Introduction
Contents
Introduction#
Objective#
The objective of the oneAPI Unified Runtime is to provide a unified interface to device agnostic runtimes such as DPC++ across a wide variety of software platforms. The unified runtime provides extensibility where new backends can be developed to support new software platforms and devices. Software platforms can be enumerated through the interface and used to provide best experience. The interface will semantically align with the Level Zero Driver interface and support native platform access.
Fundamentals#
The following section provides fundamentals of the API design. For more detailed information, refer to the programming guides and detailed specification pages.
The repository for Unified Runtime can be found here:
Terminology#
This specification uses key words based on RFC2119 to indicate requirement level.
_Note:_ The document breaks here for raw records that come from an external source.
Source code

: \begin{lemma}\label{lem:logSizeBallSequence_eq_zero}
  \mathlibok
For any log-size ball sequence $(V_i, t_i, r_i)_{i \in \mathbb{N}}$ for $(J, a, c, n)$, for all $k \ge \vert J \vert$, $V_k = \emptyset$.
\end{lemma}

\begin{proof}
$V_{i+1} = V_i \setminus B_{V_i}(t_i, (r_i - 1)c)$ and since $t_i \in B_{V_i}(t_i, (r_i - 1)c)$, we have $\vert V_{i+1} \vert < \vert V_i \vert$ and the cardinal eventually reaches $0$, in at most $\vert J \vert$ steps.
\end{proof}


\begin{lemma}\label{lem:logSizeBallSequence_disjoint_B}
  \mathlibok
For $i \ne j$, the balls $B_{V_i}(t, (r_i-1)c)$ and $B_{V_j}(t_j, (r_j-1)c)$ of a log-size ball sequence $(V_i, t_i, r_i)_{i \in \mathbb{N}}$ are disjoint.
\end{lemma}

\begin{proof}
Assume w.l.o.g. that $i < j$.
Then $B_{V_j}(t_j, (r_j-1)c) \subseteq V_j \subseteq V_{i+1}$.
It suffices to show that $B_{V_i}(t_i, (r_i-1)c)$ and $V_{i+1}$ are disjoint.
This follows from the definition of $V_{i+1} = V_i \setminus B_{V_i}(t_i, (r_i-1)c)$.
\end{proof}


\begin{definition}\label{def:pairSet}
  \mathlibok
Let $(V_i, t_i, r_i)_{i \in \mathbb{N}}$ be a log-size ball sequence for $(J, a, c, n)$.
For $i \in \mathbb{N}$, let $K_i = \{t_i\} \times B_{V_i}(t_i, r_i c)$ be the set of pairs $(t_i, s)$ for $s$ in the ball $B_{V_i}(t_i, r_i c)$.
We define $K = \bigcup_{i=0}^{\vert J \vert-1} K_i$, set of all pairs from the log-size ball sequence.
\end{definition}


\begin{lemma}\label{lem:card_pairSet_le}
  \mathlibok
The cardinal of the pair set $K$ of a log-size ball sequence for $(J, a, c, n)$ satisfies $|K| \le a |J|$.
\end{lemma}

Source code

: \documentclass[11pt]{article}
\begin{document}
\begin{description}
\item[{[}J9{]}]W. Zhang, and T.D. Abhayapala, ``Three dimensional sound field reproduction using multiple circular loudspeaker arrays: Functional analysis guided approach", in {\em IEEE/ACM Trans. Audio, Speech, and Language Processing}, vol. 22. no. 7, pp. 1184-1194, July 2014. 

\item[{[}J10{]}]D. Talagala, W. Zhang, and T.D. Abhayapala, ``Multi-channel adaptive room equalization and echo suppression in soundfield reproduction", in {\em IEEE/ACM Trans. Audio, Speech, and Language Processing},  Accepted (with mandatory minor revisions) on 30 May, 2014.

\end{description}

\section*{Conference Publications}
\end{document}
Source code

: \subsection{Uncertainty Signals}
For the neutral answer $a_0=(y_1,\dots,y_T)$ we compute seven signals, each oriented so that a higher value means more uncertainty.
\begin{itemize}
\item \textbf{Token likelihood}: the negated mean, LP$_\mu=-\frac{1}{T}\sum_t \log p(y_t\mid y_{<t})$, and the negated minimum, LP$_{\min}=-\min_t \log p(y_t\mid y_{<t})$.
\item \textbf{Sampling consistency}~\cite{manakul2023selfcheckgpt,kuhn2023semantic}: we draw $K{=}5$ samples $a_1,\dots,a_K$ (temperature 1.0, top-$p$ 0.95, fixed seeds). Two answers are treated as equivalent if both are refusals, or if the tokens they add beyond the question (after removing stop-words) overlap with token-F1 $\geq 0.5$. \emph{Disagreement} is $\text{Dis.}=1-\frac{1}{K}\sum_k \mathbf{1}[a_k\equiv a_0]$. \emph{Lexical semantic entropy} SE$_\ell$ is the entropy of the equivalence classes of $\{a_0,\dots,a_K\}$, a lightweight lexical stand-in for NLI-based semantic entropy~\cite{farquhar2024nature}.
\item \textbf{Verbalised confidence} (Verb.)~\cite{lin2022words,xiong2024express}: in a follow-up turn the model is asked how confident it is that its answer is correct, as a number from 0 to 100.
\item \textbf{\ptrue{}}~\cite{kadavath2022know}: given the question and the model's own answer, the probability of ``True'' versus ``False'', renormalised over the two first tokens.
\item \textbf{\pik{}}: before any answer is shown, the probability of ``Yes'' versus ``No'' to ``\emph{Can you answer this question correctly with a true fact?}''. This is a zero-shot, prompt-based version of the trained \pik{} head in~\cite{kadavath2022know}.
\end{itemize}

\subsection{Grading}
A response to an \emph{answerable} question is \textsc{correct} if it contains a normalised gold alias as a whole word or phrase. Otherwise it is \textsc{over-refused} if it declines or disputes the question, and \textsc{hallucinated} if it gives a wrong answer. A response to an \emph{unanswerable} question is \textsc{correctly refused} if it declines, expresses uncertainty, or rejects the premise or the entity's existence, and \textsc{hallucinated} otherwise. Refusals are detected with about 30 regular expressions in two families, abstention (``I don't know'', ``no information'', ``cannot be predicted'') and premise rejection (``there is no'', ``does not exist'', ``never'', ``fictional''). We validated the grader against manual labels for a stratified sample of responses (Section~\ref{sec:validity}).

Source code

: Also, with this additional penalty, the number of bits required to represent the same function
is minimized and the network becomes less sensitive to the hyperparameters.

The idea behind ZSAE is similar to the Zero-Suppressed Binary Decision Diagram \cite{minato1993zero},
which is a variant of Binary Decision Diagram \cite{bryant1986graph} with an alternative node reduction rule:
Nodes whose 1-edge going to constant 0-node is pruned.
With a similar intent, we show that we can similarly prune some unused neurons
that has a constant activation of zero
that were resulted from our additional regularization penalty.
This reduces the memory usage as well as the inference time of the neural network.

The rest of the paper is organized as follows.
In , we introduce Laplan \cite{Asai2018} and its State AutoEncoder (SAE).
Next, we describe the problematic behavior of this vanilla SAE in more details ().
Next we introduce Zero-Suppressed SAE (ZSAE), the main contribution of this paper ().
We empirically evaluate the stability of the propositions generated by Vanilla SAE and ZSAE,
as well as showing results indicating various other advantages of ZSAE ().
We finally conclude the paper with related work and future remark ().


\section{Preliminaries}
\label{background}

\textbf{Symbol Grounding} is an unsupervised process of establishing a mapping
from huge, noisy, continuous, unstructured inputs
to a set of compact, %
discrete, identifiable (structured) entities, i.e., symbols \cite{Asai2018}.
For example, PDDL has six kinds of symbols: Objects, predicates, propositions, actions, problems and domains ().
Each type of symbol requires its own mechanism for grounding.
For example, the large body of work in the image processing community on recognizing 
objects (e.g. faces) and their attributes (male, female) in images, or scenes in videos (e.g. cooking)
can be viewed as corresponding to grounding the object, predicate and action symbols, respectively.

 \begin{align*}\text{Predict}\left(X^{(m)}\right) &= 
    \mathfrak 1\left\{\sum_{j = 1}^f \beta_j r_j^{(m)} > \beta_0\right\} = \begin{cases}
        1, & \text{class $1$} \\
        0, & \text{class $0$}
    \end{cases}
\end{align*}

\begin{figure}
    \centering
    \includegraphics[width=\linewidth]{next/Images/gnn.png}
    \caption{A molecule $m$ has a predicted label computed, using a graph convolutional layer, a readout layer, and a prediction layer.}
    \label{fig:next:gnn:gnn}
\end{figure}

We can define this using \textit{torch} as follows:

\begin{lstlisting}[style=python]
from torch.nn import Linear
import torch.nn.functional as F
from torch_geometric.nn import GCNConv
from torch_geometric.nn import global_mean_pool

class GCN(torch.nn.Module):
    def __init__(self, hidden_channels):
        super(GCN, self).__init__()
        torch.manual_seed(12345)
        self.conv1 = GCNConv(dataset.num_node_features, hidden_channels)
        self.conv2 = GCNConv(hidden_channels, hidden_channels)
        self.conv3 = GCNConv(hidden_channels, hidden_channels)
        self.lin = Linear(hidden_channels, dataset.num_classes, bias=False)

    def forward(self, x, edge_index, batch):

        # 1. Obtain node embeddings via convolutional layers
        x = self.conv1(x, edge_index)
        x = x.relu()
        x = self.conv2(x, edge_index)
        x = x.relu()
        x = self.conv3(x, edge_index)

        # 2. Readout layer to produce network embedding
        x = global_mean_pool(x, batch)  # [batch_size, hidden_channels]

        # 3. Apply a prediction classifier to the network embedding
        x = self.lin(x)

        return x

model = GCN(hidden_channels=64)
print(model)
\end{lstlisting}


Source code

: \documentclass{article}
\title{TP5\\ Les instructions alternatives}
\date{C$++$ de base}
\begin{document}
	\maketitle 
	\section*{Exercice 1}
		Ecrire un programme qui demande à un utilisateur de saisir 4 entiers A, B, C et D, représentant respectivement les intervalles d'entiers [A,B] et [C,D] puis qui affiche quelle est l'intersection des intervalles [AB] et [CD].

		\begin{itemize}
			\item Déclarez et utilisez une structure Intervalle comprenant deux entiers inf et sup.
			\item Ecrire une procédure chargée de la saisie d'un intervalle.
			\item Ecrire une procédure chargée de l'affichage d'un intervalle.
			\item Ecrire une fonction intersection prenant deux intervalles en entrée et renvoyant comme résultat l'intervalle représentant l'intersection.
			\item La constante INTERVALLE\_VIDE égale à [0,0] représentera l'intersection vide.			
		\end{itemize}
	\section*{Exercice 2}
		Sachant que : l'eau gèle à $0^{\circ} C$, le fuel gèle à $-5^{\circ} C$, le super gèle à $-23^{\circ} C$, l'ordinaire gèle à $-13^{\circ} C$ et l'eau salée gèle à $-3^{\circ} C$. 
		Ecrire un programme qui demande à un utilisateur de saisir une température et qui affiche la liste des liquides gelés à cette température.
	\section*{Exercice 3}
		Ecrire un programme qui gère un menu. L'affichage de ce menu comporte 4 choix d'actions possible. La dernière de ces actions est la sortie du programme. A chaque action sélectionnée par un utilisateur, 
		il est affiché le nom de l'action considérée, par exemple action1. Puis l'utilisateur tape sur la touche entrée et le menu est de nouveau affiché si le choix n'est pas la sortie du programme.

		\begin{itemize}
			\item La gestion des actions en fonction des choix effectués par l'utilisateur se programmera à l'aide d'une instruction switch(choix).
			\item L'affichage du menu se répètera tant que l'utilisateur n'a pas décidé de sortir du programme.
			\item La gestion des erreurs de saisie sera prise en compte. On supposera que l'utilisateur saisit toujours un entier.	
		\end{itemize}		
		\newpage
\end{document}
In particular, the following words are used to describe the actions of an implementation of this specification:
May - the word may, or the adjective optional, mean that conforming implementations are permitted to, but need not behave as described.
Should - the word should, or the adjective recommended, mean that there could be reasons for an implementation to deviate from the behavior described, but that such deviation should be avoided.
Must - the word must, or the term required or shall, mean that the behavior described is an absolute requirement of the specification.
Versioning#
There are multiple versions that should be used by the application to determine compatibility:
Platform Version - this is the version of the API supported by the platform.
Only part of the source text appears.